Case Summary (G.R. No. 164703)
Factual Background
Between June and August 1997, Tony Robinson, Managing Director of AFFA, appointed Mortimer F. Cordero as exclusive distributor in the Philippines for AFFA catamaran and fast ferry vessels. Cordero negotiated with Allan C. Go and his counsel, Felipe Landicho and Vincent Tecson, resulting in a Memorandum of Agreement dated August 7, 1997 for the purchase of two SEACAT 25 vessels and execution of Shipbuilding Contract No. 7825 for one SEACAT 25 at US$1,465,512.00. AFFA undertook to pay commissions to Cordero amounting to US$328,742.00 per vessel, equivalent to 22.43% of the purchase price. Cordero traveled to AFFA’s Brisbane shipyard, expended funds on travel and communications, and received staggered commission payments from AFFA for the first vessel.
Events Giving Rise to Litigation
In mid‑1998, Cordero learned that Go was directly corresponding with Robinson and others in Brisbane concerning additional engines and arrangements suggestive of a second vessel purchase, while communications to Cordero ceased. Cordero alleged that Go, Landicho, Tecson and Robinson conspired to bypass him, caused AFFA to terminate his exclusive distributorship, and deprived him of accrued and prospective commissions. On June 24, 1998, Cordero sent a handwritten demand letter to Go asserting violation of his distributorship and reserving legal remedies. AFFA’s counsel in Australia denied a continuing distributorship, characterizing any appointment as limited to one transaction. Efforts at an amicable settlement were fruitless according to Cordero; he subsequently filed a Bureau of Customs complaint and, on August 21, 1998, instituted Civil Case No. 98-35332 against Robinson, Go, Landicho and Tecson seeking unpaid commissions, consequential and moral and exemplary damages, attorney’s fees and litigation expenses.

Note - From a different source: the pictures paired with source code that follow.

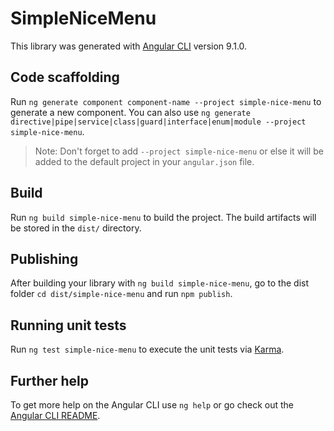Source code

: # SimpleNiceMenu

This library was generated with [Angular CLI](https://github.com/angular/angular-cli) version 9.1.0.

## Code scaffolding

Run `ng generate component component-name --project simple-nice-menu` to generate a new component. You can also use `ng generate directive|pipe|service|class|guard|interface|enum|module --project simple-nice-menu`.
> Note: Don't forget to add `--project simple-nice-menu` or else it will be added to the default project in your `angular.json` file. 

## Build

Run `ng build simple-nice-menu` to build the project. The build artifacts will be stored in the `dist/` directory.

## Publishing

After building your library with `ng build simple-nice-menu`, go to the dist folder `cd dist/simple-nice-menu` and run `npm publish`.

## Running unit tests

Run `ng test simple-nice-menu` to execute the unit tests via [Karma](https://karma-runner.github.io).

## Further help

To get more help on the Angular CLI use `ng help` or go check out the [Angular CLI README](https://github.com/angular/angular-cli/blob/master/README.md).
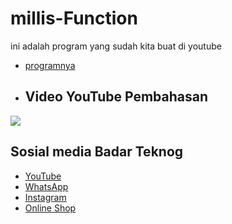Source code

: # millis-Function 
ini adalah program yang sudah kita buat di youtube 
- [programnya](https://github.com/BadarTeknog/Arduino-Function/blob/main/for-function/for-running/for_running.ino) 
- ## Video YouTube Pembahasan
[![](https://img.youtube.com/vi/FJvyZRN6l0E&t=60s/0.jpg)](https://youtu.be/FJvyZRN6l0E&t=60s
)


## Sosial media Badar Teknog

- [YouTube](https://youtube.com/badarteknog)
- [WhatsApp](https://chat.whatsapp.com/I6U3KmrqnQfKv9JLi29ZmO)
- [Instagram](https://instagram.com/badarteknog)
- [Online Shop](https://shopee.co.id/badar_teknog)
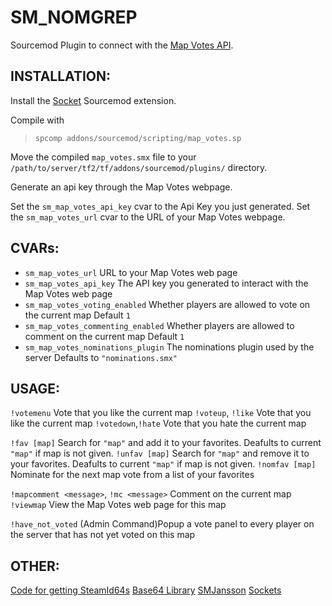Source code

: SM_NOMGREP
===============
Sourcemod Plugin to connect with the [Map Votes API](https://github.com/CrimsonTautology/map_votes).

INSTALLATION:
-------------
Install the [Socket](http://forums.alliedmods.net/showthread.php?t=67640) Sourcemod extension.

Compile with 
> `spcomp addons/sourcemod/scripting/map_votes.sp`

Move the compiled `map_votes.smx` file to your `/path/to/server/tf2/tf/addons/sourcemod/plugins/` directory.

Generate an api key through the Map Votes webpage.

Set the `sm_map_votes_api_key` cvar to the Api Key you just generated.
Set the `sm_map_votes_url` cvar to the URL of your Map Votes webpage.

CVARs:
------
- `sm_map_votes_url` URL to your Map Votes web page
- `sm_map_votes_api_key` The API key you generated to interact with the Map Votes web page
- `sm_map_votes_voting_enabled` Whether players are allowed to vote on the current map
    Default `1`
- `sm_map_votes_commenting_enabled` Whether players are allowed to comment on the current map
    Default `1`
- `sm_map_votes_nominations_plugin` The nominations plugin used by the server
    Defaults to `"nominations.smx"`



USAGE:
------
`!votemenu` Vote that you like the current map
`!voteup`, `!like` Vote that you like the current map
`!votedown`,`!hate` Vote that you hate the current map

`!fav [map]` Search for `"map"` and add it to your favorites.  Deafults to current `"map"` if map is not given.
`!unfav [map]` Search for `"map"` and remove it to your favorites.  Deafults to current `"map"` if map is not given.
`!nomfav [map]` Nominate for the next map vote from a list of your favorites

`!mapcomment <message>`, `!mc <message>` Comment on the current map
`!viewmap` View the Map Votes web page for this map

`!have_not_voted` (Admin Command)Popup a vote panel to every player on the server that has not yet voted on this map

OTHER:
------
[Code for getting SteamId64s](http://forums.alliedmods.net/showthread.php?t=183443)
[Base64 Library](http://forums.alliedmods.net/showthread.php?t=101764)
[SMJansson](https://github.com/thraaawn/SMJansson)
[Sockets](http://forums.alliedmods.net/showthread.php?t=67640)

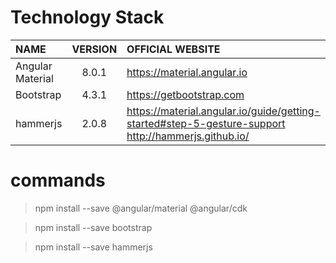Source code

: # Technology Stack

| NAME | VERSION | OFFICIAL WEBSITE |
|:------|:------:|:------|
| Angular Material | 8.0.1 | https://material.angular.io |
| Bootstrap | 4.3.1 | https://getbootstrap.com |
| hammerjs | 2.0.8 | https://material.angular.io/guide/getting-started#step-5-gesture-support http://hammerjs.github.io/ |


# commands

> npm install --save @angular/material @angular/cdk

> npm install --save bootstrap

> npm install --save hammerjs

Trial Court Proceedings and Evidence
The trial court denied various motions to dismiss and proceeded to pretrial. Defendants repeatedly sought continuances and twice failed to appear. The RTC found that appellants misled the court and, upon their unjustified failure to appear at a pretrial conference, allowed plaintiff to present evidence ex parte. Cordero testified and introduced documentary exhibits, photographs, bank transmittals and correspondence to prove: (1) his appointment and performance as AFFA’s exclusive distributor in the Philippines; (2) disbursements incurred in furtherance of the distributorship; and (3) partial commission payments from AFFA with a remaining unpaid balance. The RTC rendered judgment on May 31, 2000, holding defendants jointly and solidarily liable and awarding, among other relief, P16,291,352.43 as actual damages, P1,000,000.00 as moral damages, P1,000,000.00 as exemplary damages, and P1,000,000.00 as attorney’s fees.
Post‑Judgment and Appellate Proceedings
Defendants filed a motion for new trial, which the RTC denied. The trial court granted execution pending appeal, prompting interlocutory proceedings before the Court of Appeals in certiorari which resulted in temporary relief and eventual setting aside of the execution orders. The notice of appeal to the CA had earlier been initially denied for failure to pay docket fees but was later transmitted. The Court of Appeals, in CA-G.R. CV No. 69113, affirmed the trial court in allowing ex parte evidence and in recognizing that Cordero — not Pamana Marketing Corporation — was AFFA’s exclusive distributor. The CA limited recovery to unpaid commission for the first vessel, fixed the unpaid balance at US$31,522.09 or P1,355,449.90 (using US$1=P43.00), awarded interest at 6% per annum from filing of the complaint, disallowed P800,000.00 claimed expenses, and reduced moral, exemplary and attorney’s fees to P500,000.00, P300,000.00 and P50,000.00, respectively. By Resolution dated July 22, 2004, the CA modified the interest computation to run at 6% per annum from June 24, 1998 until finality, and 12% per annum once the decision became final and executory. The appeals here are consolidated petitions for review under Rule 45 by Go and by Cordero contesting differing aspects of the CA judgment.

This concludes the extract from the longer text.